子遠は奏の険しい表情を見て、不安な気持ちが沸き上がった。

何が起こったんだ?

「社長、次の会議は延期しますか?」

「副社長に任せてくれ。会議が終わったら、議事録を送ってくれ」

奏は低く落ち着いた声で言い、社長専用エレベーターに乗り込んだ。

エレベーターのドアがゆっくりと閉じていった。

子遠の心には、不安が広がっていった。

奏が会社でこれほど緊張している様子は滅多に見せないのだ。

病院。

常盤夫人は救急室に運ばれた。

奏が到着したとき、救急室のドアはまだ閉まったままだった。

「どうなっているんだ?」

彼は陰鬱な表情で悟に向かって尋ねた。

「俺が家にいなかった時のことだ……弥が、母さんの叫び声を聞いて部屋から飛び出したら、ちょうど母さんが階段のところで倒れていたんだ……」

奏の眉間はますます深く刻まれた。

「二階から落ちたのか? 彼女は何をしに二階に行ったんだ?」

常盤夫人は年を重ね、足腰が弱っていたため、一階で生活していたのだ。

悟は苦渋の表情を浮かべ、「俺も分からない……家にはいなかったんだ……母さんは普段二階には住んでいないが、じっとしていられなくて、家の中を歩き回ることがあったから……」と答えた。

「家政婦は? 彼女を見守っていなかったのか?」

奏は声を荒げ、冷たく問い詰めた。

常盤夫人は高血圧を抱えており、転倒などは絶対に避けるべきだった。

「弥からの電話で病院に駆けつけたんだ。
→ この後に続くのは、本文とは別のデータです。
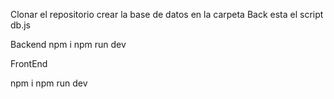 Clonar el repositorio
crear la base de datos en la carpeta Back esta el script db.js

Backend 
npm i
npm run dev


FrontEnd

npm i
npm run dev
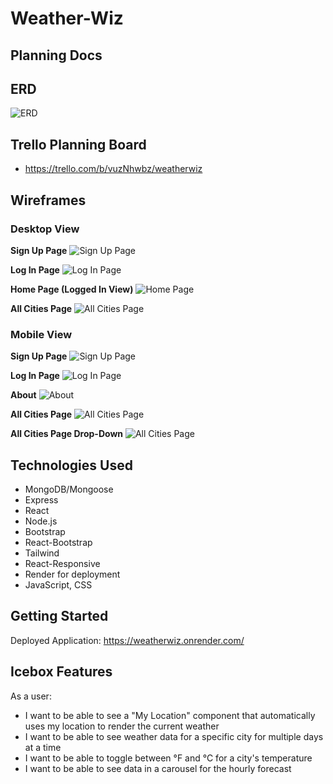 # Weather-Wiz

## Planning Docs 

## ERD 
![ERD](https://i.imgur.com/cRuBGW5.png)

## Trello Planning Board 
- https://trello.com/b/vuzNhwbz/weatherwiz

## Wireframes 
### Desktop View
**Sign Up Page**
![Sign Up Page](https://i.imgur.com/Ppt9Pf9.png)

**Log In Page**
![Log In Page](https://i.imgur.com/iKiVsgP.png)

**Home Page (Logged In View)**
![Home Page](https://i.imgur.com/Diqaf6z.png)

**All Cities Page**
![All Cities Page](https://i.imgur.com/oAwIAew.png)


### Mobile View
**Sign Up Page**
![Sign Up Page](https://i.imgur.com/MQ42SbA.png)

**Log In Page**
![Log In Page](https://i.imgur.com/jage6zF.png)

**About**
![About](https://i.imgur.com/h4wklUk.png)

**All Cities Page**
![All Cities Page](https://i.imgur.com/wwpYgLX.png)

**All Cities Page Drop-Down**
![All Cities Page](https://i.imgur.com/beAWDc1.png)



## Technologies Used 
- MongoDB/Mongoose
- Express
- React 
- Node.js 
- Bootstrap
- React-Bootstrap
- Tailwind 
- React-Responsive
- Render for deployment
- JavaScript, CSS


## Getting Started
Deployed Application: https://weatherwiz.onrender.com/


## Icebox Features
As a user:
- I want to be able to see a "My Location" component that automatically uses my location to render the current weather
- I want to be able to see weather data for a specific city for multiple days at a time
- I want to be able to toggle between °F and °C for a city's temperature
- I want to be able to see data in a carousel for the hourly forecast 

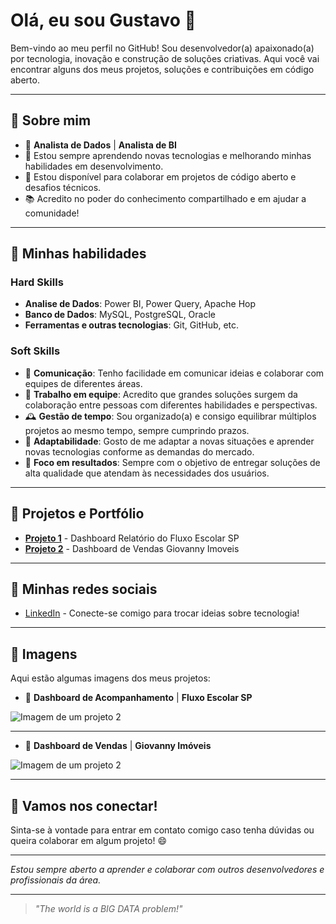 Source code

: # Olá, eu sou Gustavo 👋

Bem-vindo ao meu perfil no GitHub! Sou desenvolvedor(a) apaixonado(a) por tecnologia, inovação e construção de soluções criativas. Aqui você vai encontrar alguns dos meus projetos, soluções e contribuições em código aberto.

---

## 🔹 Sobre mim

- 🚀 **Analista de Dados** | **Analista de BI**
- 🌱 Estou sempre aprendendo novas tecnologias e melhorando minhas habilidades em desenvolvimento.
- 💬 Estou disponível para colaborar em projetos de código aberto e desafios técnicos.
- 📚 Acredito no poder do conhecimento compartilhado e em ajudar a comunidade!

---

## 🔹 Minhas habilidades
### Hard Skills

- **Analise de Dados**: Power BI, Power Query, Apache Hop
- **Banco de Dados**: MySQL, PostgreSQL, Oracle
- **Ferramentas e outras tecnologias**: Git, GitHub, etc.
  
### Soft Skills
- 🤝 **Comunicação**: Tenho facilidade em comunicar ideias e colaborar com equipes de diferentes áreas.
- 🧩 **Trabalho em equipe**: Acredito que grandes soluções surgem da colaboração entre pessoas com diferentes habilidades e perspectivas.
- 🕰️ **Gestão de tempo**: Sou organizado(a) e consigo equilibrar múltiplos projetos ao mesmo tempo, sempre cumprindo prazos.
- 🔄 **Adaptabilidade**: Gosto de me adaptar a novas situações e aprender novas tecnologias conforme as demandas do mercado.
- 🎯 **Foco em resultados**: Sempre com o objetivo de entregar soluções de alta qualidade que atendam às necessidades dos usuários.

---

## 🔹 Projetos e Portfólio

- [**Projeto 1**](https://app.powerbi.com/view?r=eyJrIjoiODc1ZjdiMjMtZWViMi00YmQzLWI0NTktY2QxZDhiOTY1NTM1IiwidCI6ImIxMDUxYzRiLTNiOTQtNDFhYi05NDQxLWU3M2E3MjM0MmZkZCJ9&pageName=0162957c48c9e50c0b47) - Dashboard Relatório do Fluxo Escolar SP
- [**Projeto 2**](https://app.powerbi.com/view?r=eyJrIjoiYzMzOGY1YWQtNTNiNy00MGM2LWJhNWQtNWRiNmZkNGVhYjkxIiwidCI6ImIxMDUxYzRiLTNiOTQtNDFhYi05NDQxLWU3M2E3MjM0MmZkZCJ9&pageName=046a72da07c055dd5ee4) - Dashboard de Vendas Giovanny Imoveis

---

## 🔹 Minhas redes sociais

- [LinkedIn](https://www.linkedin.com/in/gustavo-rocha-0a988a24a/) - Conecte-se comigo para trocar ideias sobre tecnologia!

---

## 🔹 Imagens

Aqui estão algumas imagens dos meus projetos:

- 🚀 **Dashboard de Acompanhamento** | **Fluxo Escolar SP**
 
![Imagem de um projeto 2](https://i.ibb.co/TD87qCdY/Captura-de-tela-2025-08-19-103220.png)

---


- 🚀 **Dashboard de Vendas** | **Giovanny Imóveis**
 
![Imagem de um projeto 2](https://i.ibb.co/BVz3Khxg/Captura-de-tela-2025-08-19-103525.png)

---

## 🔹 Vamos nos conectar!

Sinta-se à vontade para entrar em contato comigo caso tenha dúvidas ou queira colaborar em algum projeto! 😄

---

*Estou sempre aberto a aprender e colaborar com outros desenvolvedores e profissionais da área.*

---

> _"The world is a BIG DATA problem!"_
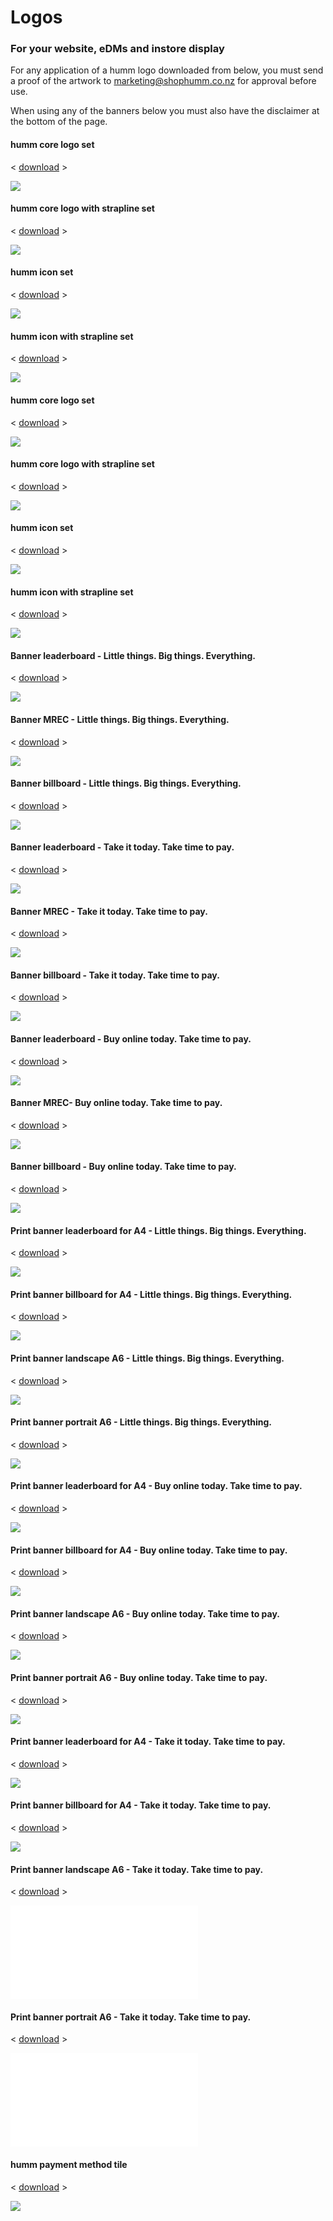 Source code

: # Logos

<h3>For your <b>website, eDMs</b> and <b>instore</b> display</h3>

For any application of a humm logo downloaded from below, you must send a proof of the artwork to marketing@shophumm.co.nz for approval before use.  

When using any of the banners below you must also have the disclaimer at the bottom of the page.
#### humm core logo set
< [download](/downloads/nz/Humm_Core_Logo_Set_11.zip) >

![](/img/logos/nz/humm_FG_icon_57mm%20x%2057mm__PDF_CMYK_Thumbnail_2.png)

#### humm core logo with strapline set
< [download](/downloads/nz/Humm_Core%20_w_Strapline_Set_4.zip) >

![](/img/logos/nz/Humm_core%20logo%20w%20strapline_RGB_THUMBNAILS_2.png)

#### humm icon set
< [download](/downloads/nz/Humm_Icon_Set_4.zip) >

![](/img/logos/nz/Humm_icon_RGB-01_300x300_THUMBNAIL_1.png)

#### humm icon with strapline set
< [download](/downloads/nz/Humm_Icon_w_Strapline_Set_4.zip) >

![](/img/logos/nz/Humm_icon%20w%20strapline_RGB-01_THUMBNAIL_2.png)

#### humm core logo set
< [download](/downloads/nz/Humm_Core_Logo_Set_9.zip) >

![](/img/logos/nz/Humm_core%20logo_CMYK-01_THUMBNAIL_2.png)

#### humm core logo with strapline set
< [download](/downloads/nz/Humm_Core_Logo_w_Strapline_Set_1.zip) >

![](/img/logos/nz/)

#### humm icon set
< [download](/downloads/nz/Humm_Icon_Set_5.zip) >

![](/img/logos/nz/)

#### humm icon with strapline set
< [download](/downloads/nz/Humm_Icon_w_Strapline_Set_6.zip) >

![](/img/logos/nz/Humm_core%20logo%20w%20strapline_CMYK-01_THUMBNAIL_0.png)

#### Banner leaderboard - Little things. Big things. Everything.
< [download](/downloads/nz/humm_generic%40970x90px_Leaderboard_2.png) >

![](/img/logos/nz/Humm_icon_CMYK-01_THUMBNAIL_0.png)

#### Banner MREC - Little things. Big things. Everything.
< [download](/downloads/nz/humm_generic%40300x250px_MREC_1.png) >

![](/img/logos/nz/humm_generic%40970x90px_Leaderboard_THUMBNAIL_1.png)

#### Banner billboard - Little things. Big things. Everything.
< [download](/downloads/nz/humm_generic_%40970x250px_Billboard_1.png) >

![](/img/logos/nz/humm_generic%40300x250px_MREC_THUMBNAIL_0.png)


#### Banner leaderboard - Take it today. Take time to pay.
< [download](/downloads/nz/humm_instore%40970x90px_Leaderboard_0.png) >

![](/img/logos/nz/humm_generic_%40970x250px_Billboard_THUMBNAIL_0.png)

#### Banner MREC - Take it today. Take time to pay.
< [download](/downloads/nz/) >

![](/img/logos/nz/humm_instore%40970x90px_Leaderboard_THUMBNAIL_0.png)

#### Banner billboard - Take it today. Take time to pay.
< [download](/downloads/nz/) >

![](/img/logos/nz/humm_instore%40970x90px_Leaderboard_THUMBNAIL_0.png)

#### Banner leaderboard - Buy online today. Take time to pay.
< [download](/downloads/nz/humm_instore%40970x90px_Leaderboard_0.png) >

![](/img/logos/nz/)

#### Banner MREC- Buy online today. Take time to pay.
< [download](/downloads/nz/humm_instore%40300x250px_MREC.png) >

![](/img/logos/nz/humm_instore%40300x250px_MREC_THUMBNAIL_1.png)

#### Banner billboard - Buy online today. Take time to pay.
< [download](/downloads/nz/humm_instore%40970x250px_Billboard_0.png) >

![](/img/logos/nz/humm_instore%40970x250px_Billboard_THUMBNAIL_0.png)

#### Print banner leaderboard for A4 - Little things. Big things. Everything.
< [download](/downloads/nz/) >

![](/img/logos/nz/humm_generic_Leaderboard_A4__29.7x3.99cm_banner_Thumbnail.png)

#### Print banner billboard for A4 - Little things. Big things. Everything.
< [download](/downloads/nz/humm_generic_billboard_A4_0.pdf) >

![](/img/logos/nz/humm_generic_billboard_A4_20.99x6cm_bannerThumbnail_1.png)

#### Print banner landscape A6 - Little things. Big things. Everything.
< [download](/downloads/nz/humm_generic_landscape_A6_0.pdf) >

![](/img/logos/nz/humm_generic_landscape_A6_14.82x10.51cm_Thumbnail.png)

#### Print banner portrait A6 - Little things. Big things. Everything.
< [download](/downloads/nz/humm_generic_portrait_A6_1.pdf) >

![](/img/logos/nz/humm_generic_portrait_A6_10.51x14.82mm_Thumbnail_0.png)

#### Print banner leaderboard for A4 - Buy online today. Take time to pay.
< [download](/downloads/nz/humm_online_Leaderboard_A4_.pdf) >

![](/img/logos/nz/humm_generic_Leaderboard_A4__29.7x3.99cm_banner_Thumbnail_1.png)

#### Print banner billboard for A4 - Buy online today. Take time to pay.
< [download](/downloads/nz/humm_online_billboard_A4.pdf) >

![](/img/logos/nz/humm_generic_billboard_A4_20.99x6cm_bannerThumbnail_3.png)

#### Print banner landscape A6 - Buy online today. Take time to pay.
< [download](/downloads/nz/humm_online_landscape_A6.pdf) >

![](/img/logos/nz/humm_generic_landscape_A6_14.82x10.51cm_Thumbnail_1.png)

#### Print banner portrait A6 - Buy online today. Take time to pay.
< [download](/downloads/nz/) >

![](/img/logos/nz/humm_generic_portrait_A6_10.51x14.82mm_Thumbnail_2.png)

#### Print banner leaderboard for A4 - Take it today. Take time to pay.
< [download](/downloads/nz/humm_online_portrait_A6.pdf) >

![](/img/logos/nz/humm_generic_Leaderboard_A4__29.7x3.99cm_banner_Thumbnail_2.png)

#### Print banner billboard for A4 - Take it today. Take time to pay.
< [download](/downloads/nz/humm_instore_Leaderboard_A4__0.pdf) >

![](/img/logos/nz/humm_generic_Leaderboard_A4__29.7x3.99cm_banner_Thumbnail_2.png)

#### Print banner landscape A6 - Take it today. Take time to pay.
< [download](/downloads/nz/humm_instore_billboard_A4_0.pdf) >

![](/img/logos/nz/humm_instore_Leaderboard_A4__1.pdf)

#### Print banner portrait A6 - Take it today. Take time to pay.
< [download](/downloads/nz/) >

![](/img/logos/nz/humm_instore_portrait_A6_0.pdf)

#### humm payment method tile
< [download](/downloads/nz/humm%20payment%20tile_0.png) >

![](/img/logos/nz/humm%20payment%20tile.png)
家政婦に聞く余裕なんてなかった!」悟の目は充血していた。「弥、お前が叔父さんに説明してくれ!」

弥の目は腫れており、泣いたようだった。

「叔父さん、僕は家で寝ていたんですけど、ばあちゃんの叫び声が聞こえて、飛び起きて部屋から出たら、ばあちゃんが倒れていて……家政婦は怯えて泣いてました……僕も家政婦に聞く余裕なんてなくて、すぐに電話したんです……」

奏の体は強張り、拳を強く握りしめていた。